Suspension of Ms Mullan

  1. Xingao submitted that the suspension from executive responsibilities of Ms Mullan was a disclosure issue.
  2. It submitted that, on or about 8 April 2022, Ms Mullan had stated in court that she had been suspended as an executive of Bullseye, but as far as Xingao was aware Bullseye had not made any public disclosure in relation to this issue.
  3. Xingao submitted that this was “potentially material information.” It noted that she is “a key executive (if not the key executive) who has up until now been responsible for overseeing all of Bullseye’s exploration and mining activities.”
  4. Bullseye submitted that Ms Mullan was required to perform duties as directed, including necessary technical work in her role as a geologist. This is not exactly an answer to Xingao’s submission, although perhaps one might infer that this means that she is ‘on call’ rather than ‘suspended’.
  5. Ms Mullan disagreed with Bullseye’s submission. She submitted that she had “been prevented from being able to undertake any technical work in her role as a geologist, and from being able to fulfill her duties as a director…”
  6. The Panel in Bullseye Mining Limited 0414 considered that the lack of disclosure by Bullseye of its letters to shareholders dated 4 and 8 March 2022 that certain decisions of the Bullseye board were not decisions of the whole board (because in one instance Ms Mullan abstained and in the other she was absent) was a material deficiency. In this case however we accept, as Bullseye submitted, that Ms Mullan’s employment involves confidentiality issues. We do not pursue this issue further.
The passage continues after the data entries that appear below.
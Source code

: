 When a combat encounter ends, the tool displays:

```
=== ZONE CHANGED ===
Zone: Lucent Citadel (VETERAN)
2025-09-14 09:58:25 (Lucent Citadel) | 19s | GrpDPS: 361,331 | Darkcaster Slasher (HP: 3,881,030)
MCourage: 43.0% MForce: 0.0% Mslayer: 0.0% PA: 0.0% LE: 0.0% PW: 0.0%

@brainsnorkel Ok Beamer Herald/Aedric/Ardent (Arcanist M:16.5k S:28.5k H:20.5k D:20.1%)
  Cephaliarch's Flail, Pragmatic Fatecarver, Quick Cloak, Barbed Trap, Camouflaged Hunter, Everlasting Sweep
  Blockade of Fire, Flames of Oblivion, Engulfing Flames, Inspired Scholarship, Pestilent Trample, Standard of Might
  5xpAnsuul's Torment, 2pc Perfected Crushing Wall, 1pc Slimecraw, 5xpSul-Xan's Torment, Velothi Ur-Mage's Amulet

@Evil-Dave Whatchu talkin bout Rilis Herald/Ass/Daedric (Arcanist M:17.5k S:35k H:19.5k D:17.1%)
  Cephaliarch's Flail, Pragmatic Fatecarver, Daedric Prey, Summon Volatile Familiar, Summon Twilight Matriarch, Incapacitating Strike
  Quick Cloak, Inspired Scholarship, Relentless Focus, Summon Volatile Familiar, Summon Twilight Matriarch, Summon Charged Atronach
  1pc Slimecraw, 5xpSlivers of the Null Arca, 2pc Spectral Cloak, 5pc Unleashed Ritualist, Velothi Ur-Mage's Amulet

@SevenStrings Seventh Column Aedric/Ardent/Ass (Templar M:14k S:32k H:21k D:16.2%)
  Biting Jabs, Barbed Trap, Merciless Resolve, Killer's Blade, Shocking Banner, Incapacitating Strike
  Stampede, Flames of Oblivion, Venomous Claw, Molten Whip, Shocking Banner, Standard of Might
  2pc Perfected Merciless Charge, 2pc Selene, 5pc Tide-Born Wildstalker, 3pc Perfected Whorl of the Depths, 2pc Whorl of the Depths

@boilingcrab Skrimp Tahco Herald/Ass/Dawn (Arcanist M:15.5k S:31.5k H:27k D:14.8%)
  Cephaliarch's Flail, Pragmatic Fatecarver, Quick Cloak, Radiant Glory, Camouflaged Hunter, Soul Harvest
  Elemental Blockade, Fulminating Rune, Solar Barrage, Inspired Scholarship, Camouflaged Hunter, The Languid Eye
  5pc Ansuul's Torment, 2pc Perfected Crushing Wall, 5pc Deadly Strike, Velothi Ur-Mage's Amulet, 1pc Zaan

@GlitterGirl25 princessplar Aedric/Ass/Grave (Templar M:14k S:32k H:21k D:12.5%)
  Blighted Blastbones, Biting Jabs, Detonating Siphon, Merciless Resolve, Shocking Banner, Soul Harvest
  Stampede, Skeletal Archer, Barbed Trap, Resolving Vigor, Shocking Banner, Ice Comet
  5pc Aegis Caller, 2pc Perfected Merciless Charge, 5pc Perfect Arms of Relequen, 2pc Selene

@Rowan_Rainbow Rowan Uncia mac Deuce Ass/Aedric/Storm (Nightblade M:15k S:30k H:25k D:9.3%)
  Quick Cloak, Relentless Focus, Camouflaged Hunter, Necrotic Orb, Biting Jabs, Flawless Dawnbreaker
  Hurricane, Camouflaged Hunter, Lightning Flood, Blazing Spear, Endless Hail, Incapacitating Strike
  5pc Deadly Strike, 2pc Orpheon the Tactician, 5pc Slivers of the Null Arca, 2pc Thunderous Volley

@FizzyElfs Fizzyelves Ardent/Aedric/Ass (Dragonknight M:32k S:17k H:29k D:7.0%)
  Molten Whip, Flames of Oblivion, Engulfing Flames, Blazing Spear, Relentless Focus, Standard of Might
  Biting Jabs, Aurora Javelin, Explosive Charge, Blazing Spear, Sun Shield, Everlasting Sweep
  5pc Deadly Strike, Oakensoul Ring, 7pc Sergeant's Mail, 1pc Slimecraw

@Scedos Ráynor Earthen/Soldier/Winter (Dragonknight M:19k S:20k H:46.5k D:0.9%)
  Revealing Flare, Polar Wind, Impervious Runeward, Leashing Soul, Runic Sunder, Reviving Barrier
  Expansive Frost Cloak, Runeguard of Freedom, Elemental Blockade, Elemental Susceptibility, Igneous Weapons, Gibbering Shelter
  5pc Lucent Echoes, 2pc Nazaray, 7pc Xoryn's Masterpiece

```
  1. We do not think there is any real likelihood that we could resolve all the conflicting claims in this matter. Moreover, we are not satisfied that it would be in the public interest to commence a detailed inquiry, noting that there are other forums potentially more suitable. And we are satisfied that at least some of the matters raised are not matters for us.
  2. In addition, the application does not, in our view, establish that Bullseye’s actions have had any frustrating effect nor have they, as Xingao submitted, “impeded an informed and efficient market for control of Bullseye.”
  3. We also considered that the additional issues raised in the preliminary submission of Ms Mullan were not part of the application and in respect of one of them – the cancellation of her acceptance of the Emerald bid – it had been decided in earlier Panel proceedings.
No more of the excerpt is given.